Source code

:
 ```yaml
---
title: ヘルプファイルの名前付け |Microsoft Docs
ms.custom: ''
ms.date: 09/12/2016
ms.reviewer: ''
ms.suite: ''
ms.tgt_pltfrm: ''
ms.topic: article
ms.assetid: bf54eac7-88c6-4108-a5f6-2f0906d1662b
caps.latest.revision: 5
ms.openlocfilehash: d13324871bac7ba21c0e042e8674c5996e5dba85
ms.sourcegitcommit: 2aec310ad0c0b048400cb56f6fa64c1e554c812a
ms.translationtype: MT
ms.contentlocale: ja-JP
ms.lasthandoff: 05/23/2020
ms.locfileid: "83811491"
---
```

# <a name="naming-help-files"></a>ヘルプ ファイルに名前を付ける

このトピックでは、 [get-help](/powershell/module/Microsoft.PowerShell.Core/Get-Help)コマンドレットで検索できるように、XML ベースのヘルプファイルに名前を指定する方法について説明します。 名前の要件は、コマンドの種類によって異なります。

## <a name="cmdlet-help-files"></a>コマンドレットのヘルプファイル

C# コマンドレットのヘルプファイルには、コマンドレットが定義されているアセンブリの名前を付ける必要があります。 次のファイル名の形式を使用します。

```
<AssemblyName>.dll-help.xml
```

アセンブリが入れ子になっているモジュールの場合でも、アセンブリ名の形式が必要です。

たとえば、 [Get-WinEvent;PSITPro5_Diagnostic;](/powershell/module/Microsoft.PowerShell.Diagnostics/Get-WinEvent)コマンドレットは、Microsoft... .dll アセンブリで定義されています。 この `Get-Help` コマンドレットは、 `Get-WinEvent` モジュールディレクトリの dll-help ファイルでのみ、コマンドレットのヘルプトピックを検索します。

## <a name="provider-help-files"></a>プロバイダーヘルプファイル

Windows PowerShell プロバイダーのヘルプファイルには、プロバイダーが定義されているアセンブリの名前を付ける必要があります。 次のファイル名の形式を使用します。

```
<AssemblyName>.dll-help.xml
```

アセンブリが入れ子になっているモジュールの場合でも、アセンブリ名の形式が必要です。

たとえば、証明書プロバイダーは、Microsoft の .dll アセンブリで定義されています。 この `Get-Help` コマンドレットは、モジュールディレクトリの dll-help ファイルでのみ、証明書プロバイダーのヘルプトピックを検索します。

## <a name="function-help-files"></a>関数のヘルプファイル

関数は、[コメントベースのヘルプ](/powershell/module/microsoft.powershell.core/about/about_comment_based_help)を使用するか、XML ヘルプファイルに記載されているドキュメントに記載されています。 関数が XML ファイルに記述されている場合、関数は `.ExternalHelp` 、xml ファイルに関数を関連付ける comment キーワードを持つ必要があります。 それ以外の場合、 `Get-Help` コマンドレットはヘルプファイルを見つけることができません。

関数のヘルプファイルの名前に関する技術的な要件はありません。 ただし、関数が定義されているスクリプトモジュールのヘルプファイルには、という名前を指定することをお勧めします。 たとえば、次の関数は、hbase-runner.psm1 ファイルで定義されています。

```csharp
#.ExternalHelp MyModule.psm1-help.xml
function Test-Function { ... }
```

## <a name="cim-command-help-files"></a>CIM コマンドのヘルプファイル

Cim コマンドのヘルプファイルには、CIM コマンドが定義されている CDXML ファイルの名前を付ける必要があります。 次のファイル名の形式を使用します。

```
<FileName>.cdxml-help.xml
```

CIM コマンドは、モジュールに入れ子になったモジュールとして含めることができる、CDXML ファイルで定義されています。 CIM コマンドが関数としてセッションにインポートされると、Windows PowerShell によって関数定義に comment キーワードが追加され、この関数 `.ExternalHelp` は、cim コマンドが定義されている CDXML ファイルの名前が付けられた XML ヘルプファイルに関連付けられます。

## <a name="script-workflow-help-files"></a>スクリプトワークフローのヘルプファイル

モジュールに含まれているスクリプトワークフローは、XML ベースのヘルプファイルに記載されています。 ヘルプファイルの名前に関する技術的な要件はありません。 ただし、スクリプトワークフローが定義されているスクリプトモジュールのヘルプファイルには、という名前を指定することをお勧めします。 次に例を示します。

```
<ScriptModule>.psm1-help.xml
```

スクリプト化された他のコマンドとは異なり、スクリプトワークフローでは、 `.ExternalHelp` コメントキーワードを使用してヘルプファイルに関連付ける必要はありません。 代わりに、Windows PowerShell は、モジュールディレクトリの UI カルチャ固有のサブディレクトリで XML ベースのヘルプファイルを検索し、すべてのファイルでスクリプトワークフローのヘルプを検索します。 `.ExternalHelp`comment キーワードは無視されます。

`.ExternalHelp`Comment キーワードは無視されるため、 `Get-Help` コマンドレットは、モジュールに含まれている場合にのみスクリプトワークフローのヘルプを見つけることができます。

-- -- --

### YOUR INSTRUCTIONS
Starting at the line that contains "CIM コマンドは、モジュールに入れ子になったモジュールとして含めることができる、CDXML ファイルで定義されています。", retype every line through the end of the records exactly, and nothing else.

### RESULT OF THE TASK
CIM コマンドは、モジュールに入れ子になったモジュールとして含めることができる、CDXML ファイルで定義されています。 CIM コマンドが関数としてセッションにインポートされると、Windows PowerShell によって関数定義に comment キーワードが追加され、この関数 `.ExternalHelp` は、cim コマンドが定義されている CDXML ファイルの名前が付けられた XML ヘルプファイルに関連付けられます。

## <a name="script-workflow-help-files"></a>スクリプトワークフローのヘルプファイル

モジュールに含まれているスクリプトワークフローは、XML ベースのヘルプファイルに記載されています。 ヘルプファイルの名前に関する技術的な要件はありません。 ただし、スクリプトワークフローが定義されているスクリプトモジュールのヘルプファイルには、という名前を指定することをお勧めします。 次に例を示します。

```
<ScriptModule>.psm1-help.xml
```

スクリプト化された他のコマンドとは異なり、スクリプトワークフローでは、 `.ExternalHelp` コメントキーワードを使用してヘルプファイルに関連付ける必要はありません。 代わりに、Windows PowerShell は、モジュールディレクトリの UI カルチャ固有のサブディレクトリで XML ベースのヘルプファイルを検索し、すべてのファイルでスクリプトワークフローのヘルプを検索します。 `.ExternalHelp`comment キーワードは無視されます。

`.ExternalHelp`Comment キーワードは無視されるため、 `Get-Help` コマンドレットは、モジュールに含まれている場合にのみスクリプトワークフローのヘルプを見つけることができます。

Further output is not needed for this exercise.